Apart from Dr. Gleckman's expert opinion testimony, the trial record contains overwhelming incriminating and admissible evidence from which any rational jury would have found Williams guilty beyond a reasonable doubt absent the assumed federal constitutional error of admitting the evidence of Dr. Erlich's findings. Williams himself testified he hit Scott multiple times in the face and head with both fists, knocking him to the ground. Williams's brother's girlfriend, Alvarado, testified that Williams kicked Scott after he fell to the ground, although she claimed Williams only kicked Scott in the testicles. Eyewitnesses Feddema and Ward testified they observed a man stomp on or kick the head of another man who was lying on the ground while the kicker was using a railing for leverage. Feddema also testified that the victim, who was lying on the ground and not moving in any way to protect himself, was kicked "half a dozen times, if not quite a bit more." Furthermore, Williams's own testimony shows that he fled the scene after he hit Scott and knocked him to the ground. Evidence of flight is admissible to show consciousness of guilt. (People v. Turner (1990) 50 Cal.3d 668, 694, fn. 10.) The record shows the court instructed the jury to consider the evidence of Williams's flight in determining whether he was aware he was guilty. In addition, the prosecution presented evidence that Williams had been involved in prior assaults involving other victims.

For all of the foregoing reasons, we conclude that any error in admitting into evidence Dr. Gleckman's testimony regarding the contents of Dr. Erlich's report was harmless beyond a reasonable doubt.

II. ORDER BARRING POSSESSION OF ANY "DEADLY WEAPON"

Williams also contends the judgment should be modified to delete the terms and conditions relating to the lifetime ban on owning, using, or possessing weapons or related paraphernalia. The People agree the judgment should be so modified because the court exceeded its jurisdiction when it imposed such a ban.

A. Background

In sentencing Williams, the court ordered that "[h]e is not to own or possess or have under his control any firearm or deadly weapon or related paraphernalia for life pursuant to [section] 12021." (Italics added.) This portion of the judgment is reflected in the abstract of judgment, which states in paragraph No. 11, "Not own[,] possess, or have under your control any firearm or deadly weapon or related paraphernalia for LIFE pursuant to 12021 PC/US 922 (G) (1)." (Italics added.)

B. Analysis

As a convicted felon, Williams is statutorily prohibited under section 12021 from owning or possessing a firearm. Specifically, subdivision (a)(1) of that section provides: "Any person who has been convicted of a felony . . . and who owns, purchases, receives, or has in his or her possession or under his or her custody or control any firearm is guilty of a felony." (Italics added.) Thus, the portion of the court's order prohibiting Williams from owning, possessing, or having under his control "any firearm" is authorized and proper under that subdivision.

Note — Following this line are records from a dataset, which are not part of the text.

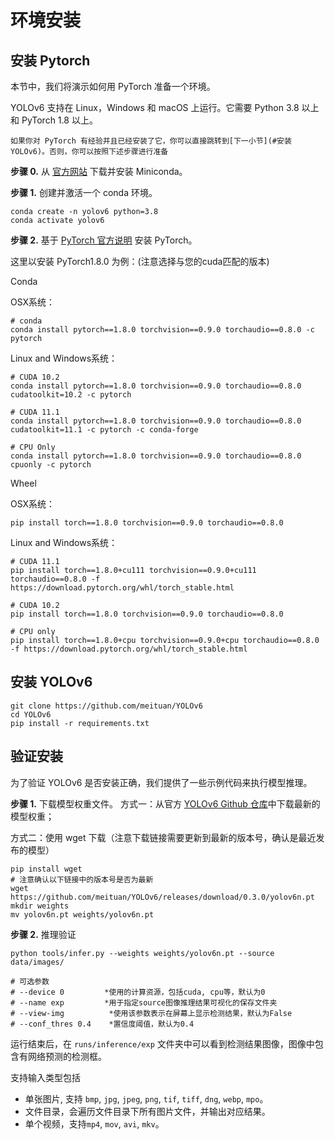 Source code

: # 环境安装

## 安装 Pytorch
本节中，我们将演示如何用 PyTorch 准备一个环境。

YOLOv6 支持在 Linux，Windows 和 macOS 上运行。它需要 Python 3.8 以上 和 PyTorch 1.8 以上。

```{note}
如果你对 PyTorch 有经验并且已经安装了它，你可以直接跳转到[下一小节](#安装YOLOv6)。否则，你可以按照下述步骤进行准备
```

**步骤 0.** 从 [官方网站](https://docs.conda.io/en/latest/miniconda.html) 下载并安装 Miniconda。

**步骤 1.** 创建并激活一个 conda 环境。

```shell
conda create -n yolov6 python=3.8
conda activate yolov6
```

**步骤 2.** 基于 [PyTorch 官方说明](https://pytorch.org/get-started/locally/) 安装 PyTorch。

这里以安装 PyTorch1.8.0 为例：(注意选择与您的cuda匹配的版本)

Conda

OSX系统：
```
# conda
conda install pytorch==1.8.0 torchvision==0.9.0 torchaudio==0.8.0 -c pytorch
```
Linux and Windows系统：
```
# CUDA 10.2
conda install pytorch==1.8.0 torchvision==0.9.0 torchaudio==0.8.0 cudatoolkit=10.2 -c pytorch

# CUDA 11.1
conda install pytorch==1.8.0 torchvision==0.9.0 torchaudio==0.8.0 cudatoolkit=11.1 -c pytorch -c conda-forge

# CPU Only
conda install pytorch==1.8.0 torchvision==0.9.0 torchaudio==0.8.0 cpuonly -c pytorch

```

Wheel

OSX系统：

```
pip install torch==1.8.0 torchvision==0.9.0 torchaudio==0.8.0
```

Linux and Windows系统：

```
# CUDA 11.1
pip install torch==1.8.0+cu111 torchvision==0.9.0+cu111 torchaudio==0.8.0 -f https://download.pytorch.org/whl/torch_stable.html

# CUDA 10.2
pip install torch==1.8.0 torchvision==0.9.0 torchaudio==0.8.0

# CPU only
pip install torch==1.8.0+cpu torchvision==0.9.0+cpu torchaudio==0.8.0 -f https://download.pytorch.org/whl/torch_stable.html

```

## 安装 YOLOv6

```shell
git clone https://github.com/meituan/YOLOv6
cd YOLOv6
pip install -r requirements.txt
```

## 验证安装

为了验证 YOLOv6 是否安装正确，我们提供了一些示例代码来执行模型推理。

**步骤 1.** 下载模型权重文件。
方式一：从官方 [YOLOv6 Github 仓库](https://github.com/meituan/YOLOv6/releases)中下载最新的模型权重；

方式二：使用 wget 下载（注意下载链接需要更新到最新的版本号，确认是最近发布的模型）
```
pip install wget
# 注意确认以下链接中的版本号是否为最新
wget https://github.com/meituan/YOLOv6/releases/download/0.3.0/yolov6n.pt
mkdir weights
mv yolov6n.pt weights/yolov6n.pt
```

**步骤 2.** 推理验证


```shell
python tools/infer.py --weights weights/yolov6n.pt --source data/images/

# 可选参数
# --device 0         *使用的计算资源，包括cuda, cpu等，默认为0
# --name exp         *用于指定source图像推理结果可视化的保存文件夹                       
# --view-img          *使用该参数表示在屏幕上显示检测结果，默认为False
# --conf_thres 0.4    *置信度阈值，默认为0.4
```

运行结束后，在 `runs/inference/exp` 文件夹中可以看到检测结果图像，图像中包含有网络预测的检测框。

支持输入类型包括

- 单张图片, 支持 `bmp`, `jpg`, `jpeg`, `png`, `tif`, `tiff`, `dng`, `webp`, `mpo`。
- 文件目录，会遍历文件目录下所有图片文件，并输出对应结果。
- 单个视频，支持`mp4`, `mov`, `avi`, `mkv`。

However, as Williams points out and the Attorney General acknowledges, the portion of the judgment prohibiting Williams from owning, possessing, or having under his control any "deadly weapon or related paraphernalia" was in excess of the court's jurisdiction. Accordingly, that portion of the judgment is stricken.

DISPOSITION

The judgment is modified to provide that Williams is not to own, possess, or have under his control any firearm for life pursuant to section 12021. As so modified, the judgment is affirmed. The trial court is directed to prepare an amended abstract of judgment that reflects the foregoing modification of the judgment and to forward a certified copy of the amended abstract of judgment to the Department of Corrections and Rehabilitation.

WE CONCUR: HUFFMAN, Acting P. J. O'ROURKE, J.